Nei mesi scorsi l’Istituto Superiore di Sanità ha adottato la blockchain per la gestione delle terapie delle epatiti virali (piattaforma Piter). Un progetto che, assicurando trasparenza, privacy e incorruttibilità dei dati sanitari, consente agli infettivologi di disporre di un registro formato da oltre 10mila pazienti.
Secondo le previsioni della società di consulenza BIS Research, entro il 2025 la spesa per il mercato globale della sanità legato alla blockchain supererà i 5,5 miliardi di dollari. Le stime riguardo ai risparmi nei prossimi sei anni, invece, superano i 100 miliardi di dollari annui e comprendono costi operativi e IT, riduzione delle frodi e dei prodotti contraffatti.

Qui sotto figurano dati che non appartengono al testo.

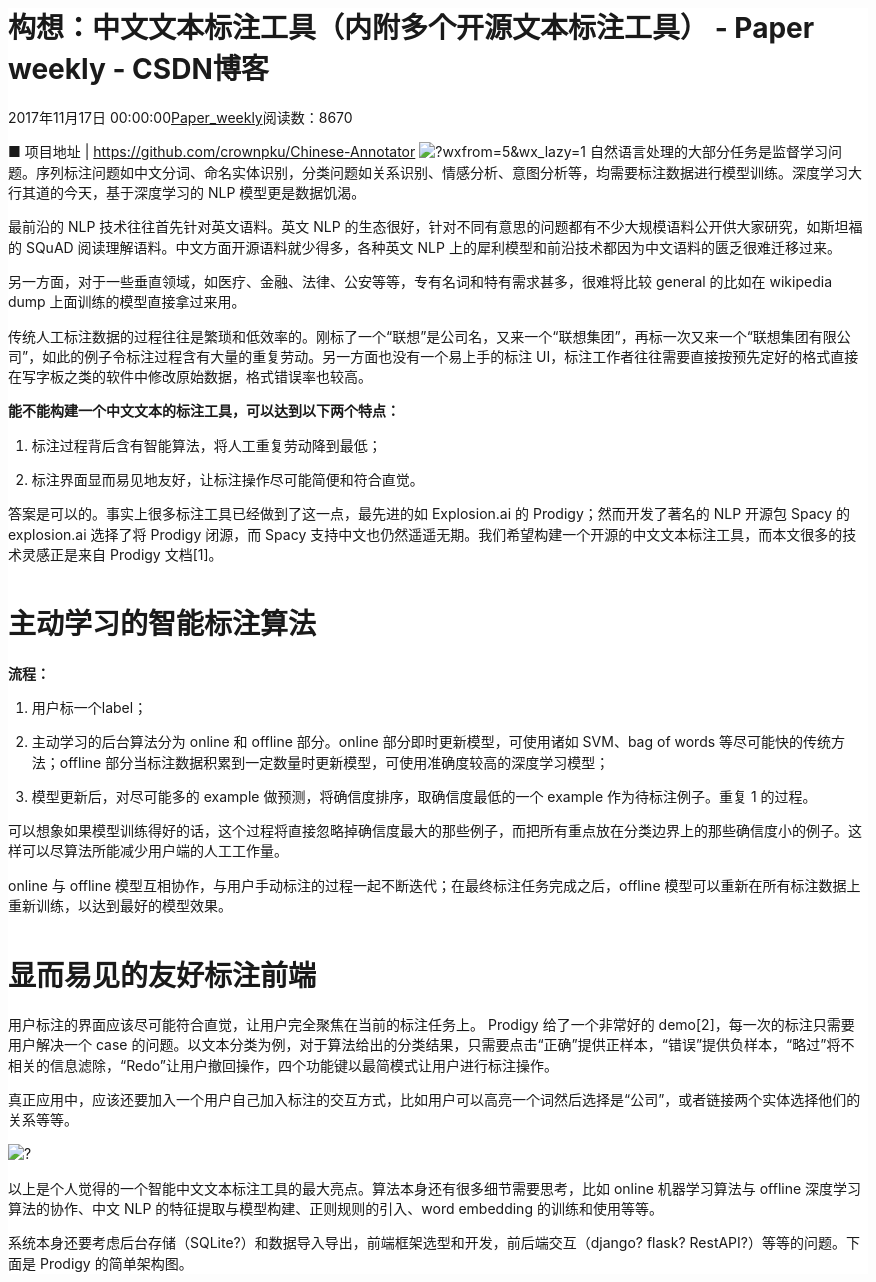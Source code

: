 
# 构想：中文文本标注工具（内附多个开源文本标注工具） - Paper weekly - CSDN博客


2017年11月17日 00:00:00[Paper_weekly](https://me.csdn.net/c9Yv2cf9I06K2A9E)阅读数：8670


■ 项目地址 | https://github.com/crownpku/Chinese-Annotator
![?wxfrom=5&wx_lazy=1](https://ss.csdn.net/p?http://mmbiz.qpic.cn/mmbiz_png/VBcD02jFhgln82Q2l543qxZiamG6bdxib2516O65yx7gxtEwz0vLahSzWZNAoP5ibicMc5kzZAibprOTmKxlbokN9Ng/?wxfrom=5&wx_lazy=1)
自然语言处理的大部分任务是监督学习问题。序列标注问题如中文分词、命名实体识别，分类问题如关系识别、情感分析、意图分析等，均需要标注数据进行模型训练。深度学习大行其道的今天，基于深度学习的 NLP 模型更是数据饥渴。

最前沿的 NLP 技术往往首先针对英文语料。英文 NLP 的生态很好，针对不同有意思的问题都有不少大规模语料公开供大家研究，如斯坦福的 SQuAD 阅读理解语料。中文方面开源语料就少得多，各种英文 NLP 上的犀利模型和前沿技术都因为中文语料的匮乏很难迁移过来。

另一方面，对于一些垂直领域，如医疗、金融、法律、公安等等，专有名词和特有需求甚多，很难将比较 general 的比如在 wikipedia dump 上面训练的模型直接拿过来用。

传统人工标注数据的过程往往是繁琐和低效率的。刚标了一个“联想”是公司名，又来一个“联想集团”，再标一次又来一个“联想集团有限公司”，如此的例子令标注过程含有大量的重复劳动。另一方面也没有一个易上手的标注 UI，标注工作者往往需要直接按预先定好的格式直接在写字板之类的软件中修改原始数据，格式错误率也较高。

**能不能构建一个中文文本的标注工具，可以达到以下两个特点：**

1. 标注过程背后含有智能算法，将人工重复劳动降到最低；

2. 标注界面显而易见地友好，让标注操作尽可能简便和符合直觉。

答案是可以的。事实上很多标注工具已经做到了这一点，最先进的如 Explosion.ai 的 Prodigy；然而开发了著名的 NLP 开源包 Spacy 的 explosion.ai 选择了将 Prodigy 闭源，而 Spacy 支持中文也仍然遥遥无期。我们希望构建一个开源的中文文本标注工具，而本文很多的技术灵感正是来自 Prodigy 文档[1]。

# 主动学习的智能标注算法

**流程：**

1. 用户标一个label；

2. 主动学习的后台算法分为 online 和 offline 部分。online 部分即时更新模型，可使用诸如 SVM、bag of words 等尽可能快的传统方法；offline 部分当标注数据积累到一定数量时更新模型，可使用准确度较高的深度学习模型；

3. 模型更新后，对尽可能多的 example 做预测，将确信度排序，取确信度最低的一个 example 作为待标注例子。重复 1 的过程。

可以想象如果模型训练得好的话，这个过程将直接忽略掉确信度最大的那些例子，而把所有重点放在分类边界上的那些确信度小的例子。这样可以尽算法所能减少用户端的人工工作量。

online 与 offline 模型互相协作，与用户手动标注的过程一起不断迭代；在最终标注任务完成之后，offline 模型可以重新在所有标注数据上重新训练，以达到最好的模型效果。

# 显而易见的友好标注前端
用户标注的界面应该尽可能符合直觉，让用户完全聚焦在当前的标注任务上。 Prodigy 给了一个非常好的 demo[2]，每一次的标注只需要用户解决一个 case 的问题。以文本分类为例，对于算法给出的分类结果，只需要点击“正确”提供正样本，“错误”提供负样本，“略过”将不相关的信息滤除，“Redo”让用户撤回操作，四个功能键以最简模式让用户进行标注操作。

真正应用中，应该还要加入一个用户自己加入标注的交互方式，比如用户可以高亮一个词然后选择是“公司”，或者链接两个实体选择他们的关系等等。

![?](https://ss.csdn.net/p?https://mmbiz.qpic.cn/mmbiz_png/VBcD02jFhgln82Q2l543qxZiamG6bdxib2Uib4PVib91LDj7ZHlUUomE1w0ZribfD9YTFzm8FvNorjgW6hc1peyoeMQ/?)

以上是个人觉得的一个智能中文文本标注工具的最大亮点。算法本身还有很多细节需要思考，比如 online 机器学习算法与 offline 深度学习算法的协作、中文 NLP 的特征提取与模型构建、正则规则的引入、word embedding 的训练和使用等等。

系统本身还要考虑后台存储（SQLite?）和数据导入导出，前端框架选型和开发，前后端交互（django? flask? RestAPI?）等等的问题。下面是 Prodigy 的简单架构图。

A proposito di falsificazioni, un terreno particolarmente fertile nel quale piantare il seme della blockchain è quello farmaceutico. Secondo l’Organizzazione Mondiale della Sanità, circa il 20% dei farmaci venduti nei Paesi in via di sviluppo è contraffatto, con gravi rischi per chi li assume e una perdita per le case produttrici che ammonta fino a 200 miliardi di dollari ogni anno. Garantendo la tracciabilità e la trasparenza dei medicinali lungo tutta la filiera, la blockchain consente il loro monitoraggio dallo stabilimento di produzione fino all’approdo in farmacia.
I benefici riguardano tutti: medici, pazienti, strutture ospedaliere e case farmaceutiche. Grazie alla blockchain gli immancabili tagli alla sanità saranno un po’ meno difficili da digerire.